El Penitente

El embarcadero de El Penitente fue la última oportunidad del Puerto de la Cruz de mantener sus exportaciones marítimas tanto a nivel interinsular como internacional. En un momento en que la infraestructura vial de la isla de Tenerife había mejorado notablemente con la construcción de la carretera que unía Santa Cruz con el Puerto de la Cruz, esta ciudad corrió el riesgo de perder definitivamente su actividad portuaria. Es por ello que, aprovechando la visita que Alfonso XIII realizó a la isla en 1906, se le intentó convencer de la importancia de las ampliaciones y mejoras del Puerto Nuevo. Pero el proyecto quedó archivado. Se concibió entonces la idea de llevar a cabo el desembarcadero de El Penitente. Luis Rodríguez de la Sierra Padrón presentó en Obras Públicas un proyecto para la construcción de un desembarcadero en la zona, apoyándose en dos mogotes conocidos como El Rosario y El Penitente. Este proyecto sería aprobado por R.O. del Ministerio de Fomento de 23 de octubre de 1910, y la primera piedra se colocaría con gran solemnidad el 18 de septiembre de 1911. Las obras avanzaron muy lentamente pues, aparte de haberse agotado los recursos económicos, los temporales de invierno rompieron una gran parte de la obra realizada. Además de esto, el estallido de la Primera Guerra Mundial contribuyó a su ralentización. En 1922 los apoderados de Ricardo José Yeoward se dirigieron al Alcalde solicitando autorización para establecer y explotar una grúa en El Penitente, al igual que lo había hecho poco tiempo atrás la Casa Fyffes Limited. Se pretendía con ello agilizar las faenas de embarque de los frutos que tradicionalmente se realizaban mediante barcazas. Finalmente fue en 1926 cuando el alcalde Juan González Sanjuán se dirijió al Ministro de Fomento solicitando permiso para efectuar obras de ampliación y reforma en el muelle-desembarcadero de El Penitente, incluyendo éstas la mejora de los accesos, la instalación de una grúa y la ampliación de la explanada.
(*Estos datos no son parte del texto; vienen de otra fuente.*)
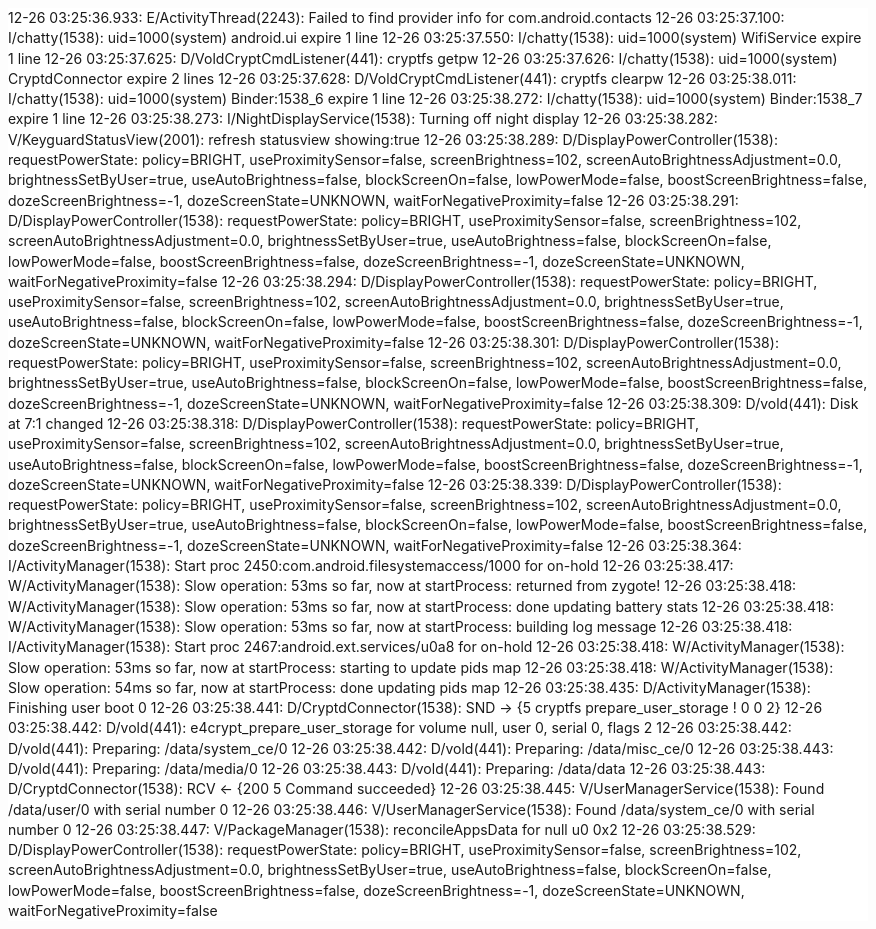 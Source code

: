 12-26 03:25:36.933: E/ActivityThread(2243): Failed to find provider info for com.android.contacts
12-26 03:25:37.100: I/chatty(1538): uid=1000(system) android.ui expire 1 line
12-26 03:25:37.550: I/chatty(1538): uid=1000(system) WifiService expire 1 line
12-26 03:25:37.625: D/VoldCryptCmdListener(441): cryptfs getpw
12-26 03:25:37.626: I/chatty(1538): uid=1000(system) CryptdConnector expire 2 lines
12-26 03:25:37.628: D/VoldCryptCmdListener(441): cryptfs clearpw
12-26 03:25:38.011: I/chatty(1538): uid=1000(system) Binder:1538_6 expire 1 line
12-26 03:25:38.272: I/chatty(1538): uid=1000(system) Binder:1538_7 expire 1 line
12-26 03:25:38.273: I/NightDisplayService(1538): Turning off night display
12-26 03:25:38.282: V/KeyguardStatusView(2001): refresh statusview showing:true
12-26 03:25:38.289: D/DisplayPowerController(1538): requestPowerState: policy=BRIGHT, useProximitySensor=false, screenBrightness=102, screenAutoBrightnessAdjustment=0.0, brightnessSetByUser=true, useAutoBrightness=false, blockScreenOn=false, lowPowerMode=false, boostScreenBrightness=false, dozeScreenBrightness=-1, dozeScreenState=UNKNOWN, waitForNegativeProximity=false
12-26 03:25:38.291: D/DisplayPowerController(1538): requestPowerState: policy=BRIGHT, useProximitySensor=false, screenBrightness=102, screenAutoBrightnessAdjustment=0.0, brightnessSetByUser=true, useAutoBrightness=false, blockScreenOn=false, lowPowerMode=false, boostScreenBrightness=false, dozeScreenBrightness=-1, dozeScreenState=UNKNOWN, waitForNegativeProximity=false
12-26 03:25:38.294: D/DisplayPowerController(1538): requestPowerState: policy=BRIGHT, useProximitySensor=false, screenBrightness=102, screenAutoBrightnessAdjustment=0.0, brightnessSetByUser=true, useAutoBrightness=false, blockScreenOn=false, lowPowerMode=false, boostScreenBrightness=false, dozeScreenBrightness=-1, dozeScreenState=UNKNOWN, waitForNegativeProximity=false
12-26 03:25:38.301: D/DisplayPowerController(1538): requestPowerState: policy=BRIGHT, useProximitySensor=false, screenBrightness=102, screenAutoBrightnessAdjustment=0.0, brightnessSetByUser=true, useAutoBrightness=false, blockScreenOn=false, lowPowerMode=false, boostScreenBrightness=false, dozeScreenBrightness=-1, dozeScreenState=UNKNOWN, waitForNegativeProximity=false
12-26 03:25:38.309: D/vold(441): Disk at 7:1 changed
12-26 03:25:38.318: D/DisplayPowerController(1538): requestPowerState: policy=BRIGHT, useProximitySensor=false, screenBrightness=102, screenAutoBrightnessAdjustment=0.0, brightnessSetByUser=true, useAutoBrightness=false, blockScreenOn=false, lowPowerMode=false, boostScreenBrightness=false, dozeScreenBrightness=-1, dozeScreenState=UNKNOWN, waitForNegativeProximity=false
12-26 03:25:38.339: D/DisplayPowerController(1538): requestPowerState: policy=BRIGHT, useProximitySensor=false, screenBrightness=102, screenAutoBrightnessAdjustment=0.0, brightnessSetByUser=true, useAutoBrightness=false, blockScreenOn=false, lowPowerMode=false, boostScreenBrightness=false, dozeScreenBrightness=-1, dozeScreenState=UNKNOWN, waitForNegativeProximity=false
12-26 03:25:38.364: I/ActivityManager(1538): Start proc 2450:com.android.filesystemaccess/1000 for on-hold
12-26 03:25:38.417: W/ActivityManager(1538): Slow operation: 53ms so far, now at startProcess: returned from zygote!
12-26 03:25:38.418: W/ActivityManager(1538): Slow operation: 53ms so far, now at startProcess: done updating battery stats
12-26 03:25:38.418: W/ActivityManager(1538): Slow operation: 53ms so far, now at startProcess: building log message
12-26 03:25:38.418: I/ActivityManager(1538): Start proc 2467:android.ext.services/u0a8 for on-hold
12-26 03:25:38.418: W/ActivityManager(1538): Slow operation: 53ms so far, now at startProcess: starting to update pids map
12-26 03:25:38.418: W/ActivityManager(1538): Slow operation: 54ms so far, now at startProcess: done updating pids map
12-26 03:25:38.435: D/ActivityManager(1538): Finishing user boot 0
12-26 03:25:38.441: D/CryptdConnector(1538): SND -> {5 cryptfs prepare_user_storage ! 0 0 2}
12-26 03:25:38.442: D/vold(441): e4crypt_prepare_user_storage for volume null, user 0, serial 0, flags 2
12-26 03:25:38.442: D/vold(441): Preparing: /data/system_ce/0
12-26 03:25:38.442: D/vold(441): Preparing: /data/misc_ce/0
12-26 03:25:38.443: D/vold(441): Preparing: /data/media/0
12-26 03:25:38.443: D/vold(441): Preparing: /data/data
12-26 03:25:38.443: D/CryptdConnector(1538): RCV <- {200 5 Command succeeded}
12-26 03:25:38.445: V/UserManagerService(1538): Found /data/user/0 with serial number 0
12-26 03:25:38.446: V/UserManagerService(1538): Found /data/system_ce/0 with serial number 0
12-26 03:25:38.447: V/PackageManager(1538): reconcileAppsData for null u0 0x2
12-26 03:25:38.529: D/DisplayPowerController(1538): requestPowerState: policy=BRIGHT, useProximitySensor=false, screenBrightness=102, screenAutoBrightnessAdjustment=0.0, brightnessSetByUser=true, useAutoBrightness=false, blockScreenOn=false, lowPowerMode=false, boostScreenBrightness=false, dozeScreenBrightness=-1, dozeScreenState=UNKNOWN, waitForNegativeProximity=false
Estas obras comenzaron en 1928 cuando, aprovechando la visita del General Primo de Rivera y dado el serio problema de financiación que en ese momento tenía el Ayuntamiento, el por entonces alcalde Isidoro Luz Cárpenter solicitó en nombre de la Corporación un millón y medio de pesetas para finalizar las obras, que concluyeron en torno a 1930.